Pero también comenzaron a aparecer otras causas, que tienen mucho más asidero y que salpican a Felipe Solá, compañero de lista de De Narváez. Concretamente, el ex gobernador manifestó cierta preocupación por la derivación de una causa en la que se investiga una defraudación en una compra millonaria de patrulleros blindados.

Pero, a diferencia de la causa de la efedrina, el caso que salpica a Solá, y principalmente a quien fue su ministro de Seguridad, León Carlos Arslanián, se viene desarrollando hace casi cinco años y constituye uno de los principales puntos oscuros de lo que fue su gestión en la Provincia.

Tal como lo viene informando Hoy, hace poco más de un mes la Justicia platense ordenó la elevación a juicio oral de la causa que investiga si una partida de alrededor de 500 patrulleros policiales fueron fraudulentamente blindados en sus puertas laterales, pese a que la gestión del gobierno bonaerense contrató a una empresa privada para realizar esa "vital" tarea que protege la vida de los uniformados.

La resolución, adoptada por juzgado de Garantías nº 2, ordenó la elevación a juicio oral de la causa que se sigue contra los empresarios privados Ramón Santiago Igarreta e Italo Lattanti, en un fallo en el que sugiere la necesidad de investigar, además, las responsabilidades que puedan caberles a los funcionarios políticos que contrataron el servicio de "blindaje", supuestamente trucho. Es decir, a Solá y al entonces ministro Arslanián.

En los considerandos de la resolución, la Justicia consideró probado que "al menos parte de las mil cien camionetas entregadas por Igarreta con blindaje subcontratado a Lattanti no cumple con la norma Renar MA-02, es decir, no resisten el nivel de protección" obligatorio para proteger la vida de los efectivos policiales frente a la eventual represión de un delito que genere un tiroteo con los delincuentes.

Eso no es todo. Solá y Arslanián aún deben aclarar otros puntos oscuros de las contrataciones millonarias. Por ejemplo, durante la gestión del ahora candidato a diputado provincial se compró un moderno dirigible, que costó 180 mil dólares, y que no tiene utilidad práctica para combatir o prevenir el delito en la Provincia. Así es como la moderna maquinaria está depositada desde hace años en una oscura dependencia del bosque platense y, además, no se puede utilizar debido a que para moverla hace falta un trailer que cuesta unos 50 mil dólares. Tampoco hay personal que sepa usarlo.

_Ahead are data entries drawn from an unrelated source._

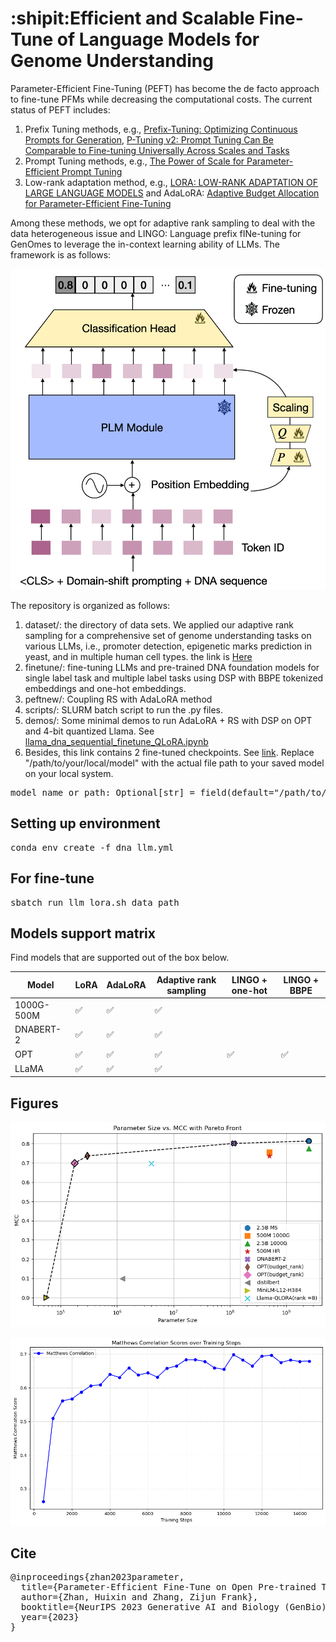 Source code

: # :shipit:Efficient and Scalable Fine-Tune of Language Models for Genome Understanding

Parameter-Efficient Fine-Tuning (PEFT) has become the de facto approach to fine-tune PFMs while decreasing the computational costs. The current status of PEFT includes:

1. Prefix Tuning methods, e.g., [Prefix-Tuning: Optimizing Continuous Prompts for Generation](https://aclanthology.org/2021.acl-long.353/), [P-Tuning v2: Prompt Tuning Can Be Comparable to Fine-tuning Universally Across Scales and Tasks](https://arxiv.org/pdf/2110.07602.pdf)
2. Prompt Tuning methods, e.g., [The Power of Scale for Parameter-Efficient Prompt Tuning](https://arxiv.org/abs/2104.08691)
3. Low-rank adaptation method, e.g.,  [LORA: LOW-RANK ADAPTATION OF LARGE LANGUAGE MODELS](https://arxiv.org/abs/2106.09685) and AdaLoRA: [Adaptive Budget Allocation for Parameter-Efficient Fine-Tuning](https://arxiv.org/abs/2303.10512)

Among these methods, we opt for adaptive rank sampling to deal with the data heterogeneous issue and LINGO: Language prefix fINe-tuning for GenOmes to leverage the in-context learning ability of LLMs. The framework is as follows:
<p align="center">
<img src="/figures/PLM_figure.png" alt="The framework" style="width:20cm; height:auto;"/>
</p>
<!-- ![image](/figures/PLM_figure.png) -->

The repository is organized as follows:

1. dataset/: the directory of data sets. We applied our adaptive rank sampling for a comprehensive set of genome understanding tasks on various LLMs, i.e., promoter detection, epigenetic marks prediction in yeast, and in multiple human cell types. the link is [Here](https://drive.google.com/drive/folders/12FAujYJIT-XR9PCKECvHmLEeTykLkmo9?usp=share_link)
2. finetune/: fine-tuning LLMs and pre-trained DNA foundation models for single label task and multiple label tasks using DSP with BBPE tokenized embeddings and one-hot embeddings.
3. peftnew/: Coupling RS with AdaLoRA method
4. scripts/: SLURM batch script to run the .py files.
5. demos/: Some minimal demos to run AdaLoRA + RS with DSP on OPT and 4-bit quantized Llama. See [llama_dna_sequential_finetune_QLoRA.ipynb](https://github.com/zhanglab-aim/LINGO/blob/main/llama_dna_sequential_finetune_QLoRA.ipynb)
6. Besides, this link contains 2 fine-tuned checkpoints. See [link](https://drive.google.com/drive/folders/1pDPujSbqzOVxz8OeWtzOTgvjOKInC4nV?usp=share_link). Replace "/path/to/your/local/model" with the actual file path to your saved model on your local system. 
<pre>
model_name_or_path: Optional[str] = field(default="/path/to/your/local/model")
</pre>

## Setting up environment 
<pre>
conda env create -f dna_llm.yml
</pre>

## For fine-tune
<pre>
sbatch run_llm_lora.sh data_path
</pre>

## Models support matrix

Find models that are supported out of the box below. 

| Model           | LoRA | AdaLoRA  | Adaptive rank sampling | LINGO + one-hot | LINGO + BBPE|
|-----------------|------|----------|--------------|--------------------------------|-----------------------------|
| 1000G-500M      | ✅   | ✅       | ✅           |                                |                           |
| DNABERT-2       | ✅   | ✅       | ✅           |                                |                           |
| OPT             | ✅   | ✅       | ✅           | ✅                             | ✅                          |
| LLaMA           | ✅   | ✅       | ✅           |                                |                             |



## Figures
<p align="center">
<img src="/figures/pareto_front.png" alt="The Pareto front" style="width:20cm; height:auto;"/>
</p>
<p align="center">
<img src="/figures/mcc.png" alt="The MCC Changes over time" style="width:20cm; height:auto;"/>
</p>
<!-- ![The Pareto front](/figures/pareto_front.png) -->
<!-- ![The MCC Changes over time](/figures/mcc.png) -->

## Cite
<pre>
@inproceedings{zhan2023parameter,
  title={Parameter-Efficient Fine-Tune on Open Pre-trained Transformers for Genomic Sequence},
  author={Zhan, Huixin and Zhang, Zijun Frank},
  booktitle={NeurIPS 2023 Generative AI and Biology (GenBio) Workshop},
  year={2023}
}
</pre>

"Muchas de estas polémicas contrataciones se hacen gracias a la ley de Emergencia, que impulsó Arslanián y que se renueva todos los años. Esta norma permite declarar prescindibles a policías, sin contemplar absolutamente ningún derecho laboral, y también posibilita los grandes negociados", le dijo a Hoy Miguel Angel Reynoso, titular de la Asociación de Profesional de Policías de la provincia de Buenos Aires.

Reynoso también recordó que hubo irregularidades con la compra de motocicletas, "que fueron adquiridas sin la frecuencia de radio que usa la Policía y que por eso tuvieron que salir a la calle sin equipo de radio". En efecto, en 2004 el ministerio de Seguridad invirtió 1.076.401,20 euros para la compra de 270 motocicletas Guzzi monoplaza y biplaza. Lo hizo sin licitación. Y pasando por alto un "detalle": no contrató service. Así es como estuvieron varios años paradas en los patios de las comisarías. Fuentes consultadas por Hoy aseguraron que en aquel entonces la firma Honda, con plantas de fabricación en la Argentina y cuyos repuestos se consiguen en el mercado nacional, también realizó una oferta que, en términos económicos, era muy similar a la concesionaria que resultó favorecida. Pero llamativamente no fue tenida en cuenta por Arslanián y su equipo.